(What you are asked to do): Read the data below line by line and copy each one with "MySQL" in it.

(Records excerpted from a collection)
=-=-=-=-=

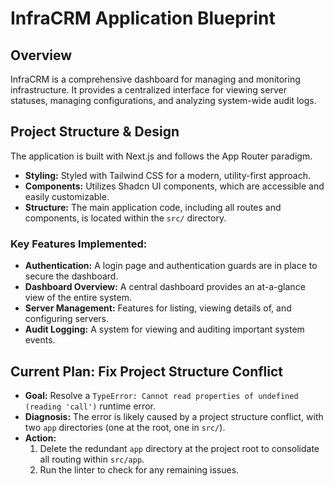 
# InfraCRM Application Blueprint

## Overview

InfraCRM is a comprehensive dashboard for managing and monitoring infrastructure. It provides a centralized interface for viewing server statuses, managing configurations, and analyzing system-wide audit logs.

## Project Structure & Design

The application is built with Next.js and follows the App Router paradigm.

*   **Styling:** Styled with Tailwind CSS for a modern, utility-first approach.
*   **Components:** Utilizes Shadcn UI components, which are accessible and easily customizable.
*   **Structure:** The main application code, including all routes and components, is located within the `src/` directory.

### Key Features Implemented:

*   **Authentication:** A login page and authentication guards are in place to secure the dashboard.
*   **Dashboard Overview:** A central dashboard provides an at-a-glance view of the entire system.
*   **Server Management:** Features for listing, viewing details of, and configuring servers.
*   **Audit Logging:** A system for viewing and auditing important system events.

## Current Plan: Fix Project Structure Conflict

*   **Goal:** Resolve a `TypeError: Cannot read properties of undefined (reading 'call')` runtime error.
*   **Diagnosis:** The error is likely caused by a project structure conflict, with two `app` directories (one at the root, one in `src/`).
*   **Action:**
    1.  Delete the redundant `app` directory at the project root to consolidate all routing within `src/app`.
    2.  Run the linter to check for any remaining issues.

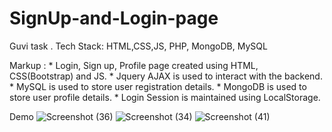 # SignUp-and-Login-page
Guvi task . Tech Stack: HTML,CSS,JS, PHP, MongoDB, MySQL

Markup : * Login, Sign up, Profile page created using HTML, CSS(Bootstrap) and JS.
         * Jquery AJAX is used to interact with the backend.
         * MySQL is used to store user registration details.
         * MongoDB is used to store user profile details.
         * Login Session is maintained using LocalStorage.


Demo
![Screenshot (36)](https://github.com/adithyak2k03/SignUp-and-Login-page/assets/110721429/00ac1874-2a76-4e00-bfb9-d54e2c6ba90e)
![Screenshot (34)](https://github.com/adithyak2k03/SignUp-and-Login-page/assets/110721429/3398d3e9-dde3-46f8-9ad2-052fad5e3d92)
![Screenshot (41)](https://github.com/adithyak2k03/SignUp-and-Login-page/assets/110721429/e4ae0ed1-4d4a-4727-bf77-e6a6f0415e40)



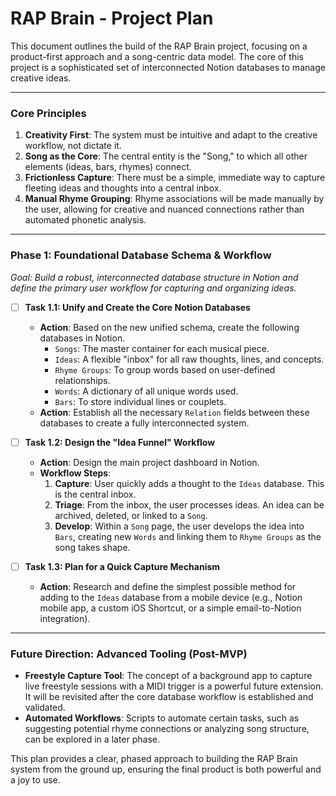 # RAP Brain - Project Plan

This document outlines the build of the RAP Brain project, focusing on a product-first approach and a song-centric data model. The core of this project is a sophisticated set of interconnected Notion databases to manage creative ideas.

---

### Core Principles

1.  **Creativity First**: The system must be intuitive and adapt to the creative workflow, not dictate it.
2.  **Song as the Core**: The central entity is the "Song," to which all other elements (ideas, bars, rhymes) connect.
3.  **Frictionless Capture**: There must be a simple, immediate way to capture fleeting ideas and thoughts into a central inbox.
4.  **Manual Rhyme Grouping**: Rhyme associations will be made manually by the user, allowing for creative and nuanced connections rather than automated phonetic analysis.

---

### Phase 1: Foundational Database Schema & Workflow
*Goal: Build a robust, interconnected database structure in Notion and define the primary user workflow for capturing and organizing ideas.*

- [ ] **Task 1.1: Unify and Create the Core Notion Databases**
    - **Action**: Based on the new unified schema, create the following databases in Notion.
        - `Songs`: The master container for each musical piece.
        - `Ideas`: A flexible "inbox" for all raw thoughts, lines, and concepts.
        - `Rhyme Groups`: To group words based on user-defined relationships.
        - `Words`: A dictionary of all unique words used.
        - `Bars`: To store individual lines or couplets.
    - **Action**: Establish all the necessary `Relation` fields between these databases to create a fully interconnected system.

- [ ] **Task 1.2: Design the "Idea Funnel" Workflow**
    - **Action**: Design the main project dashboard in Notion.
    - **Workflow Steps**:
        1.  **Capture**: User quickly adds a thought to the `Ideas` database. This is the central inbox.
        2.  **Triage**: From the inbox, the user processes ideas. An idea can be archived, deleted, or linked to a `Song`.
        3.  **Develop**: Within a `Song` page, the user develops the idea into `Bars`, creating new `Words` and linking them to `Rhyme Groups` as the song takes shape.

- [ ] **Task 1.3: Plan for a Quick Capture Mechanism**
    - **Action**: Research and define the simplest possible method for adding to the `Ideas` database from a mobile device (e.g., Notion mobile app, a custom iOS Shortcut, or a simple email-to-Notion integration).

---

### Future Direction: Advanced Tooling (Post-MVP)

- **Freestyle Capture Tool**: The concept of a background app to capture live freestyle sessions with a MIDI trigger is a powerful future extension. It will be revisited after the core database workflow is established and validated.
- **Automated Workflows**: Scripts to automate certain tasks, such as suggesting potential rhyme connections or analyzing song structure, can be explored in a later phase.

This plan provides a clear, phased approach to building the RAP Brain system from the ground up, ensuring the final product is both powerful and a joy to use. 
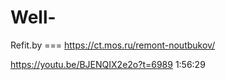 # Well-
Refit.by === https://ct.mos.ru/remont-noutbukov/

https://youtu.be/BJENQIX2e2o?t=6989 1:56:29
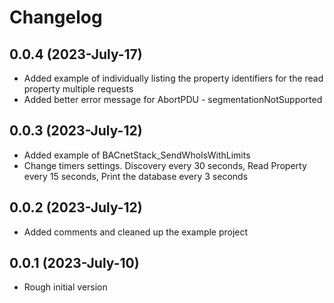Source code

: # Changelog

## 0.0.4 (2023-July-17)

- Added example of individually listing the property identifiers for the read property multiple requests
- Added better error message for AbortPDU - segmentationNotSupported

## 0.0.3 (2023-July-12)

- Added example of BACnetStack_SendWhoIsWithLimits
- Change timers settings. Discovery every 30 seconds, Read Property every 15 seconds, Print the database every 3 seconds

## 0.0.2 (2023-July-12)

- Added comments and cleaned up the example project

## 0.0.1 (2023-July-10)

- Rough initial version
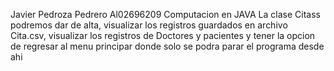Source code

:Javier Pedroza Pedrero Al02696209
Computacion en JAVA
La clase Citass podremos dar de alta, visualizar los registros guardados en archivo  Cita.csv, visualizar los registros de Doctores y pacientes y tener la opcion de regresar al menu principar donde solo se podra parar el programa desde ahi

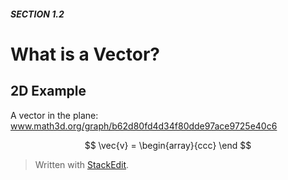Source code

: ##### SECTION 1.2
# What is a Vector?

## 2D Example

A vector in the plane:
www.math3d.org/graph/b62d80fd4d34f80dde97ace9725e40c6

$$
\vec{v} = \begin{array}{ccc}
\end
$$





> Written with [StackEdit](https://stackedit.io/).
<!--stackedit_data:
eyJoaXN0b3J5IjpbLTEyMTc3NDMzMTNdfQ==
-->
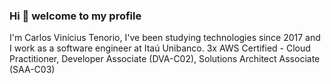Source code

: ### Hi 👋 welcome to my profile

I'm Carlos Vinícius Tenorio, I've been studying technologies since 2017 and I work as a software engineer at Itaú Unibanco.
3x AWS Certified - Cloud Practitioner, Developer Associate (DVA-C02), Solutions Architect Associate (SAA-C03)
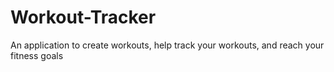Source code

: # Workout-Tracker
An application to create workouts, help track your workouts, and reach your fitness goals
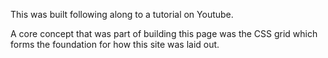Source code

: This was built following along to a tutorial on Youtube.

A core concept that was part of building this page was the CSS grid which forms
the foundation for how this site was laid out.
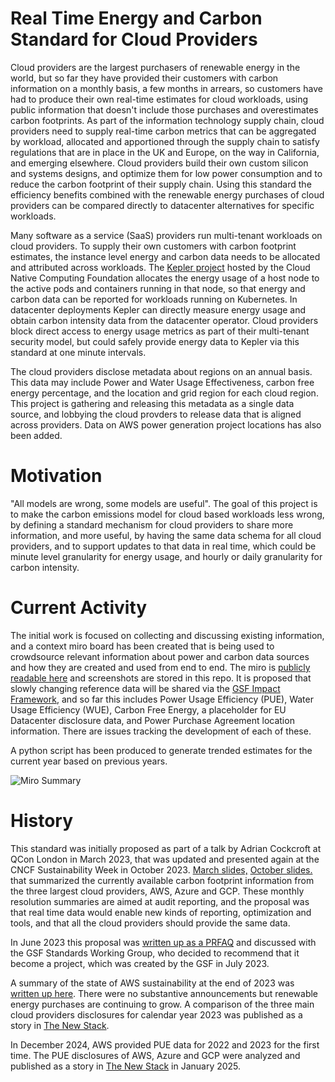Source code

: # Real Time Energy and Carbon Standard for Cloud Providers

Cloud providers are the largest purchasers of renewable energy in the world, but so far they have provided their customers with carbon information on a monthly basis, a few months in arrears, so customers have had to produce their own real-time estimates for cloud workloads, using public information that doesn't include those purchases and overestimates carbon footprints. As part of the information technology supply chain, cloud providers need to supply real-time carbon metrics that can be aggregated by workload, allocated and apportioned through the supply chain to satisfy regulations that are in place in the UK and Europe, on the way in California, and emerging elsewhere. Cloud providers build their own custom silicon and systems designs, and optimize them for low power consumption and to reduce the carbon footprint of their supply chain. Using this standard the efficiency benefits combined with the renewable energy purchases of cloud providers can be compared directly to datacenter alternatives for specific workloads.

Many software as a service (SaaS) providers run multi-tenant workloads on cloud providers. To supply their own customers with carbon footprint estimates, the instance level energy and carbon data needs to be allocated and attributed across workloads. The [Kepler project](https://github.com/sustainable-computing-io/kepler) hosted by the Cloud Native Computing Foundation allocates the energy usage of a host node to the active pods and containers running in that node, so that energy and carbon data can be reported for workloads running on Kubernetes. In datacenter deployments Kepler can directly measure energy usage and obtain carbon intensity data from the datacenter operator. Cloud providers block direct access to energy usage metrics as part of their multi-tenant security model, but could safely provide energy data to Kepler via this standard at one minute intervals.

The cloud providers disclose metadata about regions on an annual basis. This data may include Power and Water Usage Effectiveness, carbon free energy percentage, and the location and grid region for each cloud region. This project is gathering and releasing this metadata as a single data source, and lobbying the cloud provders to release data that is aligned across providers. Data on AWS power generation project locations has also been added.

# Motivation
"All models are wrong, some models are useful". The goal of this project is to make the carbon emissions model for cloud based workloads less wrong, by defining a standard mechanism for cloud providers to share more information, and more useful, by having the same data schema for all cloud providers, and to support updates to that data in real time, which could be minute level granularity for energy usage, and hourly or daily granularity for carbon intensity.

# Current Activity
The initial work is focused on collecting and discussing existing information, and a context miro board has been created that is being used to crowdsource relevant information about power and carbon data sources and how they are created and used from end to end. The miro is [publicly readable here](https://miro.com/app/board/uXjVM1o59N4=/?share_link_id=388311040102) and screenshots are stored in this repo. It is proposed that slowly changing reference data will be shared via the [GSF Impact Framework](https://github.com/Green-Software-Foundation/if), and so far this includes Power Usage Efficiency (PUE), Water Usage Efficiency (WUE), Carbon Free Energy, a placeholder for EU Datacenter disclosure data, and Power Purchase Agreement location information. There are issues tracking the development of each of these.

A python script has been produced to generate trended estimates for the current year based on previous years.

![Miro Summary](./sup_file/rtc-miro-2024-07-01.png)

# History
This standard was initially proposed as part of a talk by Adrian Cockcroft at QCon London in March 2023, that was updated and presented again at the CNCF Sustainability Week in October 2023. [March slides,](https://github.com/adrianco/slides/blob/master/Cloud%20DevSusOps%20London.pdf) [October slides.](https://github.com/adrianco/slides/blob/master/Cloud%20DevSusOps%20Oct23.pdf) that summarized the currently available carbon footprint information from the three largest cloud providers, AWS, Azure and GCP. These monthly resolution summaries are aimed at audit reporting, and the proposal was that real time data would enable new kinds of reporting, optimization and tools, and that all the cloud providers should provide the same data.

In June 2023 this proposal was [written up as a PRFAQ](https://github.com/Green-Software-Foundation/real-time-cloud/blob/main/PRFAQ%20for%20RealTimeCarbonMetrics.md) and discussed with the GSF Standards Working Group, who decided to recommend that it become a project, which was created by the GSF in July 2023.

A summary of the state of AWS sustainability at the end of 2023 was [written up here](https://adrianco.medium.com/sustainability-talks-and-updates-from-aws-re-invent-2023-969100c46a6a). There were no substantive announcements but renewable energy purchases are continuing to grow. A comparison of the three main cloud providers disclosures for calendar year 2023 was published as a story in [The New Stack](https://thenewstack.io/sustainability-how-did-amazon-azure-google-perform-in-2023/).

In December 2024, AWS provided PUE data for 2022 and 2023 for the first time. The PUE disclosures of AWS, Azure and GCP were analyzed and published as a story in [The New Stack](https://thenewstack.io/cloud-pue-comparing-aws-azure-and-gcp-global-regions/) in January 2025.

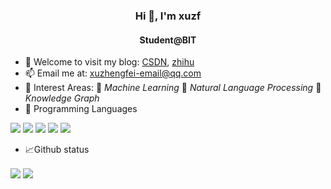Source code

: <h3 align="center">Hi 👋, I'm xuzf</h3>
<h4 align="center">Student@BIT</h4>
<!-- <p align="left"> <img src="https://komarev.com/ghpvc/?username=xuzf-git" alt="xuzf-git" /> </p> -->


- :pencil: Welcome to visit my blog: [CSDN](https://blog.csdn.net/qq_43586043), [zhihu](https://www.zhihu.com/people/xiao-fei-28-72-38)
- :mailbox: Email me at: <xuzhengfei-email@qq.com>
- :rainbow: Interest Areas: :baby: *Machine Learning* :book: *Natural Language Processing* :mag_right: *Knowledge Graph*
- :hammer: Programming Languages
<!-- * Frontend and Backend Web Development -->
  ![](https://img.shields.io/badge/Editor-VsCode-informational?style=flat&logo=visual-studio-code&logoColor=white&color=2bbc8a)
  ![](https://img.shields.io/badge/Code-Python-informational?style=flat&logo=python&logoColor=white&color=2bbc8a)
  ![](https://img.shields.io/badge/Code-Cpp-informational?style=flat&logo=C&logoColor=white&color=2bbc8a)
  ![](https://img.shields.io/badge/Tools-Anaconda-informational?style=flat&logo=Anaconda&logoColor=white&color=2bbc8a)
  ![](https://img.shields.io/badge/Tools-Git-informational?style=flat&logo=git&logoColor=white&color=2bbc8a)

- 📈Github status

<a>
  <img align ="center" src = "https://github-readme-stats.vercel.app/api/top-langs/?username=xuzf-git&langs_count=7&hide=html,css,JavaScript,Jupyter Notebook"/>
</a>
<a href="https://github.com/xuzf-git/xuzf-git">
  <img align ="center" src = "https://github-readme-stats.vercel.app/api?username=xuzf-git&show_icons=true&line_height=27&count_private=true" />
</a>



<!-- - ⚡ C++ / Python
- 🔭 I’m currently working on ...
- 🌱 I’m currently learning ...
- 👯 I’m looking to collaborate on ...
- 🤔 I’m looking for help with ...
- 💬 Ask me about ...
- 📫 How to reach me: ...
- 😄 Pronouns: ...
- ⚡ Fun fact: ... -->
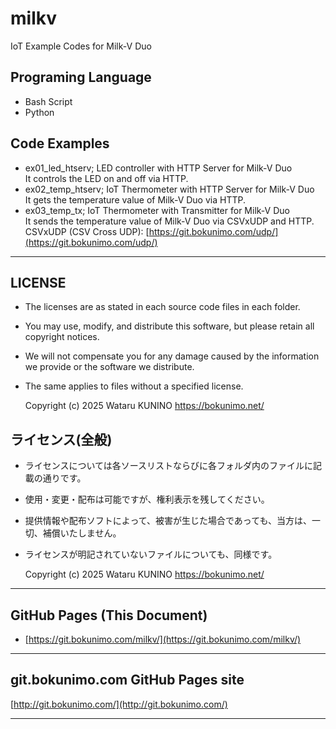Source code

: # milkv
IoT Example Codes for Milk-V Duo

## Programing Language

* Bash Script
* Python

## Code Examples

* ex01_led_htserv; LED controller with HTTP Server for Milk-V Duo  
  It controls the LED on and off via HTTP.
* ex02_temp_htserv; IoT Thermometer with HTTP Server for Milk-V Duo  
  It gets the temperature value of Milk-V Duo via HTTP.
* ex03_temp_tx; IoT Thermometer with Transmitter for Milk-V Duo  
  It sends the temperature value of Milk-V Duo via CSVxUDP and HTTP.  
  CSVxUDP (CSV Cross UDP): [https://git.bokunimo.com/udp/](https://git.bokunimo.com/udp/)  

--------------------------------------------------------------------------------

## LICENSE

* The licenses are as stated in each source code files in each folder.
* You may use, modify, and distribute this software, but please retain all copyright notices.
* We will not compensate you for any damage caused by the information we provide or the software we distribute.
* The same applies to files without a specified license.

	Copyright (c) 2025 Wataru KUNINO <https://bokunimo.net/>  

## ライセンス(全般)

* ライセンスについては各ソースリストならびに各フォルダ内のファイルに記載の通りです。  
* 使用・変更・配布は可能ですが、権利表示を残してください。  
* 提供情報や配布ソフトによって、被害が生じた場合であっても、当方は、一切、補償いたしません。  
* ライセンスが明記されていないファイルについても、同様です。  

	Copyright (c) 2025 Wataru KUNINO <https://bokunimo.net/>  

----------------------------------------------------------------

## GitHub Pages (This Document)
* [https://git.bokunimo.com/milkv/](https://git.bokunimo.com/milkv/)  

----------------------------------------------------------------

## git.bokunimo.com GitHub Pages site
[http://git.bokunimo.com/](http://git.bokunimo.com/)  

----------------------------------------------------------------
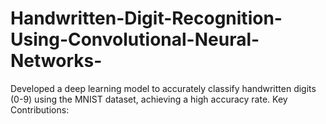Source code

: # Handwritten-Digit-Recognition-Using-Convolutional-Neural-Networks-
Developed a deep learning model to accurately classify handwritten digits (0-9) using the MNIST dataset, achieving a high accuracy rate.  Key Contributions:
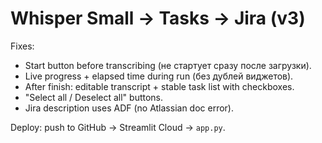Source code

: 
# Whisper Small → Tasks → Jira (v3)

Fixes:
- Start button before transcribing (не стартует сразу после загрузки).
- Live progress + elapsed time during run (без дублей виджетов).
- After finish: editable transcript + stable task list with checkboxes.
- "Select all / Deselect all" buttons.
- Jira description uses ADF (no Atlassian doc error).

Deploy: push to GitHub → Streamlit Cloud → `app.py`.
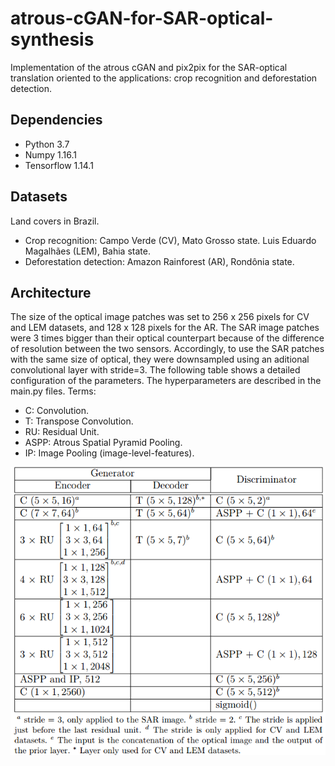 

# atrous-cGAN-for-SAR-optical-synthesis

Implementation of the atrous cGAN and pix2pix for the SAR-optical translation oriented to the applications: crop recognition and deforestation detection.

## Dependencies

- Python 3.7
- Numpy 1.16.1
- Tensorflow 1.14.1

## Datasets
Land covers in Brazil.
- Crop recognition:
                  Campo Verde (CV), Mato Grosso state. 
                  Luis Eduardo Magalhães (LEM), Bahia state.
- Deforestation detection:
                  Amazon Rainforest (AR), Rondônia state.

## Architecture
The size of the optical image patches was set to 256 x 256 pixels for CV and LEM datasets, and 128 x 128 pixels for the AR. 
The SAR image patches were 3 times bigger than their optical counterpart because of the difference of resolution between the two sensors. Accordingly, to use the SAR patches with the same size of optical, they were downsampled using an aditional convolutional layer with stride=3. The following table shows a detailed configuration of the parameters. The hyperparameters are described in the main.py files.
Terms:
- C: Convolution.
- T: Transpose Convolution.
- RU: Residual Unit.
- ASPP: Atrous Spatial Pyramid Pooling.
- IP: Image Pooling (image-level-features).




![Architecture](https://github.com/jnoat92/atrous-cGAN-for-SAR-optical-synthesis/blob/master/Architecture.png)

=-=-=-=-=

(Answer box):
Guvi task . Tech Stack: HTML,CSS,JS, PHP, MongoDB, MySQL
         * MySQL is used to store user registration details.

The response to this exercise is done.